# Basculement



## Voce

Salve!
Nel cappello introduttivo di un'intervista alla direttrice del Museo Internazionale della Riforma c'è una frase che non riesco bene a interpretare:

"Elle (la directrice) reste engagée dans le *basculement *que vit la foi protestante".

Il mio rozzo tentativo è:

"Ella resta impegnata nel *rivolgimento *che la fede protestante sta vivendo".

Temo, però, di aver fatto un pasticcio...

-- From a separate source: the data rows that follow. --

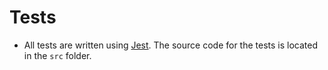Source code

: # Tests

- All tests are written using [Jest](https://jestjs.io/). The source code for the tests is located in the `src` folder.
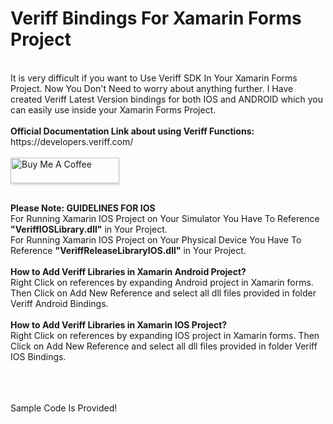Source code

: # Veriff Bindings For Xamarin Forms Project

</br>
It is very difficult if you want to Use Veriff SDK In Your Xamarin Forms Project. Now You Don't Need to worry about anything further. I Have created Veriff Latest Version bindings for both IOS and ANDROID which you can easily use inside your Xamarin Forms Project.
</br>
</br>
<b>Official Documentation Link about using Veriff Functions:</b></br>
https://developers.veriff.com/
</br>
</br>
<a href="https://www.buymeacoffee.com/faisaltanvC" target="_blank"><img src="https://www.buymeacoffee.com/assets/img/custom_images/orange_img.png" alt="Buy Me A Coffee" style="height: 41px !important;width: 174px !important;box-shadow: 0px 3px 2px 0px rgba(190, 190, 190, 0.5) !important;-webkit-box-shadow: 0px 3px 2px 0px rgba(190, 190, 190, 0.5) !important;" ></a>
</br>
</br>

<b>Please Note: GUIDELINES FOR IOS</b></br>
For Running Xamarin IOS Project on Your Simulator You Have To Reference <b>"VeriffIOSLibrary.dll"</b> in Your Project.</br>
For Running Xamarin IOS Project on Your Physical Device You Have To Reference <b>"VeriffReleaseLibraryIOS.dll"</b> in Your Project.</br>
</br>
<b>How to Add Veriff Libraries in Xamarin Android Project?</b></br>
Right Click on references by expanding Android project in Xamarin forms. Then Click on Add New Reference and select all dll files provided in folder Veriff Android Bindings.
</br>
</br>
<b>How to Add Veriff Libraries in Xamarin IOS Project?</b></br>
Right Click on references by expanding IOS project in Xamarin forms. Then Click on Add New Reference and select all dll files provided in folder Veriff IOS Bindings.</br>

</br>
</br>
</br>
Sample Code Is Provided!

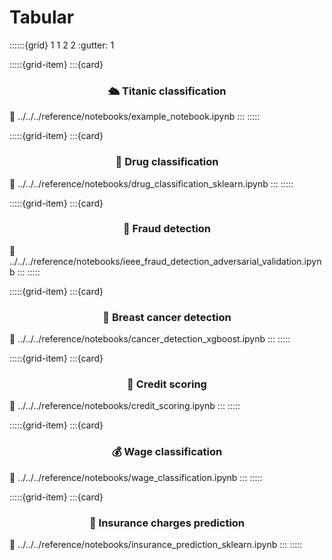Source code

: # Tabular

::::::{grid} 1 1 2 2
:gutter: 1

:::::{grid-item}
:::{card} <h3><center>🛳️ Titanic classification</center></h3>
:link: ../../../reference/notebooks/example_notebook.ipynb
:::
:::::

:::::{grid-item}
:::{card} <h3><center>💊 Drug classification</center></h3>
:link: ../../../reference/notebooks/drug_classification_sklearn.ipynb
:::
:::::

:::::{grid-item}
:::{card} <h3><center>🥷 Fraud detection</center></h3>
:link: ../../../reference/notebooks/ieee_fraud_detection_adversarial_validation.ipynb
:::
:::::

:::::{grid-item}
:::{card} <h3><center>🏥 Breast cancer detection</center></h3>
:link: ../../../reference/notebooks/cancer_detection_xgboost.ipynb
:::
:::::

:::::{grid-item}
:::{card} <h3><center>🏦 Credit scoring</center></h3>
:link: ../../../reference/notebooks/credit_scoring.ipynb
:::
:::::

:::::{grid-item}
:::{card} <h3><center>💰 Wage classification</center></h3>
:link: ../../../reference/notebooks/wage_classification.ipynb
:::
:::::

:::::{grid-item}
:::{card} <h3><center>💸 Insurance charges prediction</center></h3>
:link: ../../../reference/notebooks/insurance_prediction_sklearn.ipynb
:::
:::::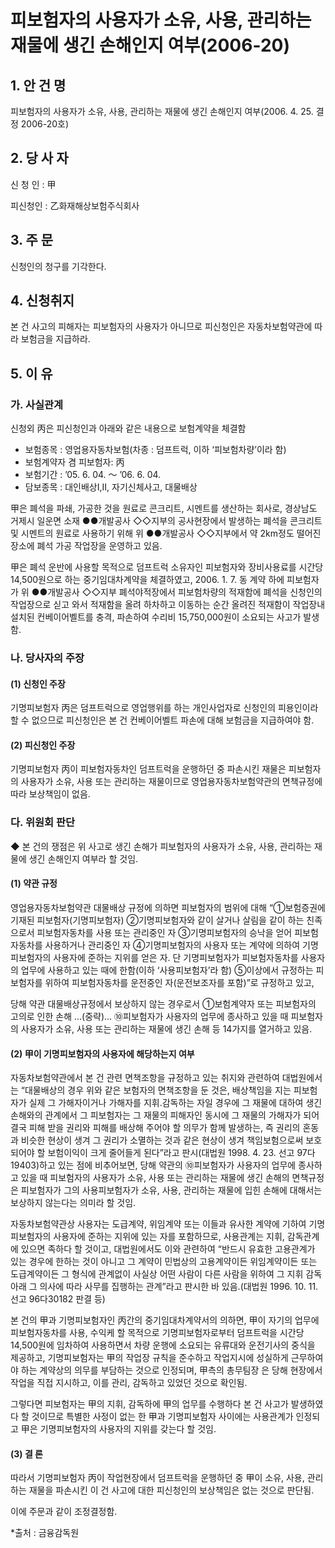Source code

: # 피보험자의 사용자가 소유, 사용, 관리하는 재물에 생긴 손해인지 여부(2006-20)

## 1. 안 건 명 
피보험자의 사용자가 소유, 사용, 관리하는 재물에 생긴 손해인지 여부(2006. 4. 25. 결정 2006-20호)

## 2. 당 사 자

신 청 인 : 甲
        
피신청인 : 乙화재해상보험주식회사


## 3. 주    문

신청인의 청구를 기각한다. 

## 4. 신청취지

본 건 사고의 피해자는 피보험자의 사용자가 아니므로 피신청인은 자동차보험약관에 따라 보험금을 지급하라.

## 5. 이   유
  
### 가. 사실관계

신청외 丙은 피신청인과 아래와 같은 내용으로 보험계약을 체결함 
  
  - 보험종목 : 영업용자동차보험(차종 : 덤프트럭, 이하 ‘피보험차량’이라 함)
  - 보험계약자 겸 피보험자: 丙
  - 보험기간 : ’05. 6. 04. ～ ’06. 6. 04.
  - 담보종목 : 대인배상Ⅰ,Ⅱ, 자기신체사고, 대물배상
      
甲은 폐석을 파쇄, 가공한 것을 원료로 콘크리트, 시멘트를 생산하는 회사로, 경상남도 거제시 일운면 소재 ●●개발공사 ◇◇지부의 공사현장에서 발생하는 폐석을 콘크리트 및 시멘트의 원료로 사용하기 위해 위 ●●개발공사 ◇◇지부에서 약 2km정도 떨어진 장소에 폐석 가공 작업장을 운영하고 있음.

甲은 폐석 운반에 사용할 목적으로 덤프트럭 소유자인 피보험자와 장비사용료를 시간당 14,500원으로 하는 중기임대차계약을 체결하였고, 2006. 1. 7. 동 계약 하에 피보험자가 위 ●●개발공사 ◇◇지부 폐석야적장에서 피보험차량의 적재함에 폐석을 신청인의 작업장으로 싣고 와서 적재함을 올려 하차하고 이동하는 순간 올려진 적재함이 작업장내 설치된 컨베이어벨트를 충격, 파손하여 수리비 15,750,000원이 소요되는 사고가 발생함.


### 나. 당사자의 주장

#### (1) 신청인 주장

기명피보험자 丙은 덤프트럭으로 영업행위를 하는 개인사업자로 신청인의 피용인이라 할 수 없으므로 피신청인은 본 건 컨베이어벨트 파손에 대해 보험금을 지급하여야 함.

#### (2) 피신청인 주장

기명피보험자 丙이 피보험자동차인 덤프트럭을 운행하던 중 파손시킨 재물은 피보험자의 사용자가 소유, 사용 또는 관리하는 재물이므로 영업용자동차보험약관의 면책규정에 따라 보상책임이 없음.

### 다. 위원회 판단

◆ 본 건의 쟁점은 위 사고로 생긴 손해가 피보험자의 사용자가 소유, 사용, 관리하는 재물에 생긴 손해인지 여부라 할 것임.

#### (1) 약관 규정 

영업용자동차보험약관 대물배상 규정에 의하면 피보험자의 범위에 대해 “①보험증권에 기재된 피보험자(기명피보험자) ②기명피보험자와 같이 살거나 살림을 같이 하는 친족으로서 피보험자동차를 사용 또는 관리중인 자 ③기명피보험자의 승낙을 얻어 피보험자동차를 사용하거나 관리중인 자 ④기명피보험자의 사용자 또는 계약에 의하여 기명피보험자의 사용자에 준하는 지위를 얻은 자. 단 기명피보험자가 피보험자동차를 사용자의 업무에 사용하고 있는 때에 한함(이하 ‘사용피보험자’라 함) ⑤이상에서 규정하는 피보험자를 위하여 피보험자동차를 운전중인 자(운전보조자를 포함)”로 규정하고 있고, 

당해 약관 대물배상규정에서 보상하지 않는 경우로서 ①보험계약자 또는 피보험자의 고의로 인한 손해 …(중략)… ⑩피보험자가 사용자의 업무에 종사하고 있을 때 피보험자의 사용자가 소유, 사용 또는 관리하는 재물에 생긴 손해 등 14가지를 열거하고 있음.

#### (2) 甲이 기명피보험자의 사용자에 해당하는지 여부

자동차보험약관에서 본 건 관련 면책조항을 규정하고 있는 취지와 관련하여 대법원에서는 “대물배상의 경우 위와 같은 보험자의 면책조항을 둔 것은, 배상책임을 지는 피보험자가 실제 그 가해자이거나 가해자를 지휘․감독하는 자일 경우에 그 재물에 대하여 생긴 손해와의 관계에서 그 피보험자는 그 재물의 피해자인 동시에 그 재물의 가해자가 되어 결국 피해 받을 권리와 피해를 배상해 주어야 할 의무가 함께 발생하는, 즉 권리의 혼동과 비슷한 현상이 생겨 그 권리가 소멸하는 것과 같은 현상이 생겨 책임보험으로써 보호되어야 할 보험이익이 크게 줄어들게 된다”라고 판시(대법원 1998. 4. 23. 선고 97다19403)하고 있는 점에 비추어보면, 당해 약관의 ⑩피보험자가 사용자의 업무에 종사하고 있을 때 피보험자의 사용자가 소유, 사용 또는 관리하는 재물에 생긴 손해의 면책규정은 피보험자가 그의 사용피보험자가 소유, 사용, 관리하는 재물에 입힌 손해에 대해서는 보상하지 않는다는 의미라 할 것임.

자동차보험약관상 사용자는 도급계약, 위임계약 또는 이들과 유사한 계약에 기하여 기명피보험자의 사용자에 준하는 지위에 있는 자를 포함하므로, 사용관계는 지휘, 감독관계에 있으면 족하다 할 것이고, 대법원에서도 이와 관련하여 “반드시 유효한 고용관계가 있는 경우에 한하는 것이 아니고 그 계약이 민법상의 고용계약이든 위임계약이든 또는 도급계약이든 그 형식에 관계없이 사실상 어떤 사람이 다른 사람을 위하여 그 지휘 감독 아래 그 의사에 따라 사무를 집행하는 관계”라고 판시한 바 있음.(대법원 1996. 10. 11. 선고 96다30182 판결 등)  

본 건의 甲과 기명피보험자인 丙간의 중기임대차계약서의 의하면, 甲이 자기의 업무에 피보험자동차를 사용, 수익케 할 목적으로 기명피보험자로부터 덤프트럭을 시간당 14,500원에 임차하여 사용하면서 차량 운행에 소요되는 유류대와 운전기사의 중식을 제공하고, 기명피보험자는 甲의 작업장 규칙을 준수하고 작업지시에 성실하게 근무하여야 하는 계약상의 의무를 부담하는 것으로 인정되며, 甲측의 총무팀장 은 당해 현장에서 작업을 직접 지시하고, 이를 관리, 감독하고 있었던 것으로 확인됨.

그렇다면 피보험자는 甲의 지휘, 감독하에 甲의 업무를 수행하다 본 건 사고가 발생하였다 할 것이므로 특별한 사정이 없는 한 甲과 기명피보험자 사이에는 사용관계가 인정되고 甲은 기명피보험자의 사용자의 지위를 갖는다 할 것임.

#### (3) 결 론

따라서 기명피보험자 丙이 작업현장에서 덤프트럭을 운행하던 중 甲이 소유, 사용, 관리하는 재물을 파손시킨 이 건 사고에 대한 피신청인의 보상책임은 없는 것으로 판단됨.

이에 주문과 같이 조정결정함. 

*출처 : 금융감독원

Sono grato a chiunque voglia aiutarmi!


----------



## matoupaschat

Ciao Voce,

Credo di sì _rivolgimento, cambiamento, mutamento_. Ho trovato l'articolo, e non credo che userei "ella", se mi permetti .

Stammi bene


----------



## Nunou

Ciao Voce, 
rivolgimento potrebbe andar bene come anche sconvolgimento, cambiamento di direzione/orientamento...
Stando ai dizionari si potrebbe tradurre in tutti questi modi, stando invece al tuo contesto forse ci andrei un po' più cauta e direi solo "cambiamento/mutamento/evoluzione"...forse anche "crisi"....ma dovrei saperne di più per poterlo dire con certezza. 

Altri sinonimi possono essere ribellione, rivolta, rivoluzione, rovesciamento, sconvolgimento, sovvertimento, turbamento...a te scegliere quello che si adatta meglio al resto del tuo contesto.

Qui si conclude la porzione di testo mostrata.